O paraíso, descobri depois, tem cheiro de leite e um abraço quentinho.
Comecei a entender, entre os fiapos da lucidez, que tudo tinha terminado.
A mulher que fui desaparecera.
E no lugar dela ficou uma espécie de espectro funcional: alguém capaz de esterilizar mamadeiras em estado dissociativo enquanto pensava se ainda existia ali dentro.
Passei pelo inferno.
Não o mítico, de chamas e castigos. O inferno real. O das ausências. O das dores pequenas e contínuas. O da solidão cercada de gente dizendo “mas aproveita, passa tão rápido”.
Rápido para quem?
Porque para a mulher no puerpério, uma terça-feira às 15h47 pode durar sete anos.
Existe algo particularmente cruel em sofrer enquanto todos esperam gratidão luminosa de você. Você deveria estar radiante. Afinal, ganhou um bebê saudável. E ganhou mesmo. O problema é que junto vieram olheiras que atravessam dimensões, um colapso hormonal comparável à queda de uma civilização e a estranha sensação de que arrancaram sua pele emocional sem anestesia.
Fui esquecida antes de ser enterrada.
E ainda assim, mesmo podre, mesmo em ruínas, implorava por vida.
Suplicava por permanência. Por um vestígio de mim. Por alguém que perguntasse não “e o bebê?”, mas “e você?”. Embora eu provavelmente respondesse “tudo bem”, porque mulheres aprendem cedo a performar estabilidade mesmo enquanto afundam.
Mas a verdade é que morri.
E com a morte vem o esquecimento.
As pessoas esquecem os mortos. É natural. Cruel, mas natural.
A mulher que fui sem filhos desaparece primeiro. Depois desaparece a vaidade. Depois o silêncio. Depois o tempo. Depois o nome. Você vira “a mãezinha”. Uma entidade cansada carregando bolsas demais.
Apodreci na memória dos outros até começar a apodrecer na minha.
Continuei tentando viver, mesmo sem existência.
Continuei mendigando afeto, mesmo sendo um fantasma.
Até hoje.
Hoje eu entendi uma coisa terrível sobre o puerpério: ele não mata exatamente. Ele desmonta. Pega a mulher pelos tornozelos e a sacode até cair tudo o que ela acreditava ser.
E então, quando sobra apenas o osso emocional da criatura, alguém entrega um bebê no colo dela e diz:
“Agora sorri.”
E você sorri.
Porque o bebê precisa mamar.
Porque a roupa precisa lavar.
Porque o grupo da família mandou “bom dia” com girassóis brilhantes.
Porque o pediatra marcou retorno.
Porque acabou o sabonete.
Porque a vida, infelizmente, é profundamente desrespeitosa com quem está desmoronando.
A verdade é que ninguém sabe muito bem o que fazer com uma mulher no puerpério.
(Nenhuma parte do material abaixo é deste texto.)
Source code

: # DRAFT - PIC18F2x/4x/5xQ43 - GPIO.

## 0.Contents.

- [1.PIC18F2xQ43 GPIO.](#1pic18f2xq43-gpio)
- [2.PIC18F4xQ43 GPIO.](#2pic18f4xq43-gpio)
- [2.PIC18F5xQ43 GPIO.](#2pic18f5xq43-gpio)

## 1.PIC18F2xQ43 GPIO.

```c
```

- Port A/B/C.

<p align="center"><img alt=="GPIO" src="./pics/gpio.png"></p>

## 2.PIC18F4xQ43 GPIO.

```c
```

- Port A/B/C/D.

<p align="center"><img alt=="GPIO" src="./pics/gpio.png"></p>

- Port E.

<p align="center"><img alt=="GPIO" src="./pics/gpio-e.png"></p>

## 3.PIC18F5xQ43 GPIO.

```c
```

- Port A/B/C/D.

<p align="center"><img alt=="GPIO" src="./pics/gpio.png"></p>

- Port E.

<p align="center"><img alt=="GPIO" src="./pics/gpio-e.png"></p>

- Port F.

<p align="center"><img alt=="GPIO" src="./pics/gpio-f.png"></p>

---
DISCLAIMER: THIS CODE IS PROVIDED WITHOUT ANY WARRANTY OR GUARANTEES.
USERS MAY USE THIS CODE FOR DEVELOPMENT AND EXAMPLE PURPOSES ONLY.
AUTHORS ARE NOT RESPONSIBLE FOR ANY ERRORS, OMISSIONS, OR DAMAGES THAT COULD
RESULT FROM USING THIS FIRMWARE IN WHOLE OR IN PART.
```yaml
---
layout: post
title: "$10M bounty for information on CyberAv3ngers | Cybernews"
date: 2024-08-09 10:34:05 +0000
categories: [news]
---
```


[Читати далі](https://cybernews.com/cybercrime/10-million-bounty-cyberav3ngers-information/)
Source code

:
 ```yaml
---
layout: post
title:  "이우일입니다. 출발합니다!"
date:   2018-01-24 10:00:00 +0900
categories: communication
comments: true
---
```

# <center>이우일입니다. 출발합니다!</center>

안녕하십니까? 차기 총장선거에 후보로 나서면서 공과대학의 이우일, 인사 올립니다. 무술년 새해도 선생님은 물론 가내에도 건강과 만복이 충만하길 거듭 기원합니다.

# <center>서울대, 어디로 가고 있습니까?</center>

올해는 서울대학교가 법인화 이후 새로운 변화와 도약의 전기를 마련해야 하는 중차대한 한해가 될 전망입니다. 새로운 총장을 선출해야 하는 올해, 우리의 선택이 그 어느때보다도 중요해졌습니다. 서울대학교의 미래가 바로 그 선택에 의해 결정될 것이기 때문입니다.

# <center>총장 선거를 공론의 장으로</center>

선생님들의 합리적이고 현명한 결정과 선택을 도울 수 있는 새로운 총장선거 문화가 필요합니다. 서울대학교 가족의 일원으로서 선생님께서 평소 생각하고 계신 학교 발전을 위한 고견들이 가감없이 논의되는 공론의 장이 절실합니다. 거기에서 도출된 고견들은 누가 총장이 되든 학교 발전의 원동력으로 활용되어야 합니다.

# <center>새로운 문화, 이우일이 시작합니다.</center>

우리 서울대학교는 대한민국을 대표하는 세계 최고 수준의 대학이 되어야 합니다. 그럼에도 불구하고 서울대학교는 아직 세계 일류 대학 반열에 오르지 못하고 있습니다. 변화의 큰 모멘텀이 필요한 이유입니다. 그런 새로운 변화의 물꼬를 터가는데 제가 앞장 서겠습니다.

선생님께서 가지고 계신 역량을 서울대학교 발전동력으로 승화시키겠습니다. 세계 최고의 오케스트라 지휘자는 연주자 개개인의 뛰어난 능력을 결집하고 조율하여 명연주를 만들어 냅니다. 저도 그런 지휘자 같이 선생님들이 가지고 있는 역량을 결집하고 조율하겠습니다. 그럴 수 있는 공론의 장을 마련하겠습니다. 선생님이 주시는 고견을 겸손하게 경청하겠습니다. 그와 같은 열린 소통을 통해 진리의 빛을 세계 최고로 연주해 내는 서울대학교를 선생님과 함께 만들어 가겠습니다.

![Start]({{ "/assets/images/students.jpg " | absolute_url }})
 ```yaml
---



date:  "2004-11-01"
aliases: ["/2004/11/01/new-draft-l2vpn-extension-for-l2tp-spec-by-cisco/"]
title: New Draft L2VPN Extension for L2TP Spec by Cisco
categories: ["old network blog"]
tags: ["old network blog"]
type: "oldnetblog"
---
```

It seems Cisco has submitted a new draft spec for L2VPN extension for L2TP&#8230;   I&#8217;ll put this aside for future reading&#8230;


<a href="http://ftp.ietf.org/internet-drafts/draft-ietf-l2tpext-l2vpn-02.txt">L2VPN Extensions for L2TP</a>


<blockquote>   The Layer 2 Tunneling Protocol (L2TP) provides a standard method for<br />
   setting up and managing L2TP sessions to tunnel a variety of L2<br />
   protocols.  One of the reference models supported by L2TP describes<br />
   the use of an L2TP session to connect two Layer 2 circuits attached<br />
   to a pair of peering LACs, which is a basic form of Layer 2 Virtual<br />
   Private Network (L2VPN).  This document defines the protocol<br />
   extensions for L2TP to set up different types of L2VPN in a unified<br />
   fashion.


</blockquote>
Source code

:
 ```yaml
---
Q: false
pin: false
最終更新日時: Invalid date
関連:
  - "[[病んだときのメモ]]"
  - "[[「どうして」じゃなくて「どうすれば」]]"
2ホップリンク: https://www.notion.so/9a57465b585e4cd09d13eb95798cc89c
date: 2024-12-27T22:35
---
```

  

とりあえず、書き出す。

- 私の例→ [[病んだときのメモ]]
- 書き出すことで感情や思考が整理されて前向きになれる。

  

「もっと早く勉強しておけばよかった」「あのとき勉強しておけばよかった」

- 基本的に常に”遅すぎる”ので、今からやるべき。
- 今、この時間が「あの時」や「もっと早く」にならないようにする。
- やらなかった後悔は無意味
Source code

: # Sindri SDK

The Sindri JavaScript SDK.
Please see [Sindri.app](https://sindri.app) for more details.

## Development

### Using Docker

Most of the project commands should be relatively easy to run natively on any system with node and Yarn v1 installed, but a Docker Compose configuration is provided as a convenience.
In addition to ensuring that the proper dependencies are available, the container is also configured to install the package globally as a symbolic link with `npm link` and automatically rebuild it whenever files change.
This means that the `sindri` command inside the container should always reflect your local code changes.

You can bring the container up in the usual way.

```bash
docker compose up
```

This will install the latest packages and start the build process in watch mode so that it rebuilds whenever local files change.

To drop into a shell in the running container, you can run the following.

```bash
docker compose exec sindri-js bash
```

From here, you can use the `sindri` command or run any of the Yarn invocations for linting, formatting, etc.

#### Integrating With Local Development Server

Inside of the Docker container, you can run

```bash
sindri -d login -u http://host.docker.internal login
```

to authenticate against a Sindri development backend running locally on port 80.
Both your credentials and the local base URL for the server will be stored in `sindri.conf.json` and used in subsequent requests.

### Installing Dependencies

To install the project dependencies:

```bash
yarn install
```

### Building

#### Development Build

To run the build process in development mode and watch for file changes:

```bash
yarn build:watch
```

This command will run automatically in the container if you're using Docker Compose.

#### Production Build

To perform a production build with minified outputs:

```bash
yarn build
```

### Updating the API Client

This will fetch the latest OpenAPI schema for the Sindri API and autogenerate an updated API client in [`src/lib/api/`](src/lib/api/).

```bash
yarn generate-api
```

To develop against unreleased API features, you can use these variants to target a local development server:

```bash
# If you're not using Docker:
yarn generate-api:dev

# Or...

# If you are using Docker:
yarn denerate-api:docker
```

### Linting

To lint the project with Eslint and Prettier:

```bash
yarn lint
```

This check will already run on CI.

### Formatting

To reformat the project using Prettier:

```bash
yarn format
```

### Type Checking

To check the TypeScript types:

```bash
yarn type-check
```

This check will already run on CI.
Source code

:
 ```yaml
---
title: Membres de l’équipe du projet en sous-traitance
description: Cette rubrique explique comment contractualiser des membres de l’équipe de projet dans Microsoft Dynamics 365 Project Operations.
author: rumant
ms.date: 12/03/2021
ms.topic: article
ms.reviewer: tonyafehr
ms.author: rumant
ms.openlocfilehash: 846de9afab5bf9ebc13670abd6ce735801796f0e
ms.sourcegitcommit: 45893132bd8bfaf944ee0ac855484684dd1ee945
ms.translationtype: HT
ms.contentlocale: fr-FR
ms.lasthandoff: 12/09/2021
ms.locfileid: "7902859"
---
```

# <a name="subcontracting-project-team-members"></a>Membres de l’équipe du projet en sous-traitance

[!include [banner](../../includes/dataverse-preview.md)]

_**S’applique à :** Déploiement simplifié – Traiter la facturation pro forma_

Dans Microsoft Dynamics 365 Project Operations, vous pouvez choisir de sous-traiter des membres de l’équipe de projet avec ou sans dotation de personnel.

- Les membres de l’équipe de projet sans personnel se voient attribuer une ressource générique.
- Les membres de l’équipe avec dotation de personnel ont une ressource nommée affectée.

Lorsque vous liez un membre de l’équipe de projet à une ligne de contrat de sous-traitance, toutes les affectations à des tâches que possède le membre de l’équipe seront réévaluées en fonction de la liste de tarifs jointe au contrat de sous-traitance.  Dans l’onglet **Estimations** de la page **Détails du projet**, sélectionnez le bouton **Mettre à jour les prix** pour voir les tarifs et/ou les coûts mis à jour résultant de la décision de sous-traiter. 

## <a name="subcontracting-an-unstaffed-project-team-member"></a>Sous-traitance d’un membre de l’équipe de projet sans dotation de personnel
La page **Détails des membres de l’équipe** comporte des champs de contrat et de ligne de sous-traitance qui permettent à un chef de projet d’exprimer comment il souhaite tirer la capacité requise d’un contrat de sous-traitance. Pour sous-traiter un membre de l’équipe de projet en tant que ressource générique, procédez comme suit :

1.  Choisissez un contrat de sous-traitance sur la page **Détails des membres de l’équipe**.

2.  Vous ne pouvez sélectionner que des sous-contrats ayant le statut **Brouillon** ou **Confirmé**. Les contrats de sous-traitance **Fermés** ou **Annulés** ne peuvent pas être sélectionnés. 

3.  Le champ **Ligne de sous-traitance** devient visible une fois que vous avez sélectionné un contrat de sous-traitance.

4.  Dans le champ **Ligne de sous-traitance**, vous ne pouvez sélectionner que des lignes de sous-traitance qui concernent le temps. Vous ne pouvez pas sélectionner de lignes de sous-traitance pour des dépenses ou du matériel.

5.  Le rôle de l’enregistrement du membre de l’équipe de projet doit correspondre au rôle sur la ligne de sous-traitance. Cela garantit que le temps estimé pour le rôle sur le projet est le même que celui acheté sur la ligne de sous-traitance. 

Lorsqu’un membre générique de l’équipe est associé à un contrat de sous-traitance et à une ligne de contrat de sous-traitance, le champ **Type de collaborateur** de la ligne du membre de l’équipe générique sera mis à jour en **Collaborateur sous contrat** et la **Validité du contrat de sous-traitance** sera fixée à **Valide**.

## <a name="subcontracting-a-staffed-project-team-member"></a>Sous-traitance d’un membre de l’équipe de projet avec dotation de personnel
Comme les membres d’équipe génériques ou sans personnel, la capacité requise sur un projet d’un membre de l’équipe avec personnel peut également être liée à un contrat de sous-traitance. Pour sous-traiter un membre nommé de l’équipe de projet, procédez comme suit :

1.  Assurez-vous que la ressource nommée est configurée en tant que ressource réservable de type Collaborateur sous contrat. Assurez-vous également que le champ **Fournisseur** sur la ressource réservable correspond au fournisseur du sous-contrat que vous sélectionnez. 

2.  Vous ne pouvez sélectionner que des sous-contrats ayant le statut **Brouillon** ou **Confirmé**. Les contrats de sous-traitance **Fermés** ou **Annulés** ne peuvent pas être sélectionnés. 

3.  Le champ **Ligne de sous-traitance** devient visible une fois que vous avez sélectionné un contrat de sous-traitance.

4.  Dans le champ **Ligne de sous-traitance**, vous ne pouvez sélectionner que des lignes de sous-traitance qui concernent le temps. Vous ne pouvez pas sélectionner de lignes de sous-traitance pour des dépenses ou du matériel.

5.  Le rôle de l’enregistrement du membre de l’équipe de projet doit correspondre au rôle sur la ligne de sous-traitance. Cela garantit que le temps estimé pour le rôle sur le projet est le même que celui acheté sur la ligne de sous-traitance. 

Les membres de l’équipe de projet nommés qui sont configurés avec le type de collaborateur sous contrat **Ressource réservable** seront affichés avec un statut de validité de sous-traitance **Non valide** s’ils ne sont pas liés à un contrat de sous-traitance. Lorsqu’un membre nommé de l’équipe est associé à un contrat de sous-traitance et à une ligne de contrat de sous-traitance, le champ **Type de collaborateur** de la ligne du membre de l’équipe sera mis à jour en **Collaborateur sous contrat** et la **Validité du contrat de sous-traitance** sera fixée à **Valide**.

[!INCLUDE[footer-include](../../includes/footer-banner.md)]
Nem a própria mulher.
Ela fica ali, andando pela casa igual alma penada, com um coque torto e uma criança pendurada no peito, tentando lembrar onde colocou a própria personalidade.
Às vezes encontra.
Normalmente no fundo do cesto de roupa suja, entre um pano de boca endurecido e um sutiã sem alça que não serve mais.
E talvez essa seja a parte mais humilhante da história toda: o mundo continua absolutamente igual enquanto você implode em silêncio.
O caminhão do gás passa.
Os vizinhos brigam.
As contas vencem.
E você ali, emocionalmente falecida, tentando decidir se toma banho ou dorme por onze minutos.
Mas agora…
Agora não sei o que fazer com o corpo.